In The Commitments, Jimmy Rabbitte, Jr. forms a soul band from neighborhood musicians and singers, the band offering its members the opportunity to feel successful--at something! The Snapper concerns teenager Sharon Rabbitte, who, after a wild night at the pub, discovers she is expecting a little "snapper" by a man she loathes but will not identify. Sharon's pregnancy is a source of tension with her father, especially since there are already five other children in the family. The Van focuses on the father, Jimmy Rabbitte, Sr., now unemployed, who goes to work with his best friend Bimbo, who has bought a "chips" van for selling burgers, fish, and chips at sporting events, an experience that tests the friendship.
The dialogue throughout these novels is lightning-fast, filled with local dialect, crude profanities, witticisms, and can-you-top-this insults. In this neighborhood, survival is based on toughness and the ability to think quickly on one's feet, and the dialogue often resembles a stage play more than a novel. Characterization, which is thin in The Commitments gradually becomes more complex in later novels. The Snapper, with two main characters, becomes an intimate family drama, more emotionally moving than The Commitments. With The Van, Doyle develops into a real novelist, using dialogue to depict the complex tensions which evolve between two best friends who eventually find themselves at each other's throats.

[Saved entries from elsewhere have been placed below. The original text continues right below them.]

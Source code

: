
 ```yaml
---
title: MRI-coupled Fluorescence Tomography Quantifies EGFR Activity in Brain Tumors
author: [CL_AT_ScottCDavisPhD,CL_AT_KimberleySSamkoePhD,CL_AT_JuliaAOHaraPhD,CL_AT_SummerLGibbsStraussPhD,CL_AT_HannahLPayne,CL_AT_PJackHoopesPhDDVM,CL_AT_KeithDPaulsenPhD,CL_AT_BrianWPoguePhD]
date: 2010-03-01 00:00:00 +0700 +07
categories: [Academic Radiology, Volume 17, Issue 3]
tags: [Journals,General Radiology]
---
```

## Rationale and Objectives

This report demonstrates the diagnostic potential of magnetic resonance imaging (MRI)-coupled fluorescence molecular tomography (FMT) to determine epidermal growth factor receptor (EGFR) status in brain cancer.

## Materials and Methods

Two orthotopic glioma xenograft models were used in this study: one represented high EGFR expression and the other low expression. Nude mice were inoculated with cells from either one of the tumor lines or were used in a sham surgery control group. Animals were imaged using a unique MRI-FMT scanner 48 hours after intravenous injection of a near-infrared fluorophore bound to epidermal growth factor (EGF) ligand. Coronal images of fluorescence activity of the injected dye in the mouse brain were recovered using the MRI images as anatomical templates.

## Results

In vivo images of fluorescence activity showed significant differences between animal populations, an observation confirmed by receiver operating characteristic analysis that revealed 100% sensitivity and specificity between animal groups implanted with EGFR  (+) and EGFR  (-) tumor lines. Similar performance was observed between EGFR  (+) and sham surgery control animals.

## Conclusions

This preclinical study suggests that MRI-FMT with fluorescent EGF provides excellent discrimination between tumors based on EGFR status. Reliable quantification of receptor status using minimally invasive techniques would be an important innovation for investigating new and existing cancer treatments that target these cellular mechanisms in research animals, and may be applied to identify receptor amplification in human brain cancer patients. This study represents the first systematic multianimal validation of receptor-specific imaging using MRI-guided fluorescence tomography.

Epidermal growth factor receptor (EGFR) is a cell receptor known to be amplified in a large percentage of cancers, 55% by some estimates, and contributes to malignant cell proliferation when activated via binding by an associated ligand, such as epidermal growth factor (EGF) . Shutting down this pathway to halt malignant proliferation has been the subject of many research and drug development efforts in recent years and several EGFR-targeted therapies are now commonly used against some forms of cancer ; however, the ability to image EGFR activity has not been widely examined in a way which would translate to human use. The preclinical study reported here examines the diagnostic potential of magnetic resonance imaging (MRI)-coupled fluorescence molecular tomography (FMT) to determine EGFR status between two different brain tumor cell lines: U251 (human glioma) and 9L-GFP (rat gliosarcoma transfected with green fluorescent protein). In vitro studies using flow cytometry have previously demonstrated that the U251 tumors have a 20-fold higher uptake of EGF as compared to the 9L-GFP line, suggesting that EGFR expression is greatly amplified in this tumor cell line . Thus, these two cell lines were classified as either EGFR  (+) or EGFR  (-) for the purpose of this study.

The Rabbitte family is both individualized and symbolic of the neighborhood, and the three novels together show their need for dreams, along with their attitudes towards education, sex, factory work, and the church. We see their "escapes" from the workday, their physicality, and their amusements and humor. Here, in his Barrytown novels, Doyle shows the vibrancy of life in one blighted area and celebrates the small successes and the love which give meaning to their lives. n Mary Whipple
A telling trilogy.......2006-02-20
Doyle gives us three stories of a family filled with a purity of heart, a pragmatic outlook on life, and hilarious tragedy. "The Commitments" introduces you to this close-knit family in the Barrytown suburb/slum of Northern Ireland. Many saw the movie, but as always it is nothing when compared to the book. Each story has its own appeal, but they really shine when read in conjunction with the others in the series.
excellent excellent excellent.......2005-11-25
Three books in one, these are hilarious and often touching stories of the Rabbitte family. The Committments gives some family background, makes us think about what it takes and means to be a manager, and details the rise and fall of a working-class soul band. The Snapper gets a lot more serious, and is in turns very sad, infuriating and finally uplifting, with one of the Rabbitte daughters becoming a mother. The focus of the Van shifts squarely to the dad of the Rabbitte family, who goes into business with a fish and chips van, and while I had low expectations for this one, it turned out to be the funniest of the three in my opinion. Don't miss out on this collection...for the humor alone (and there is much more to these stories than just that) it is one of my favorite books of all time. I also recommend checking out the Committments on film.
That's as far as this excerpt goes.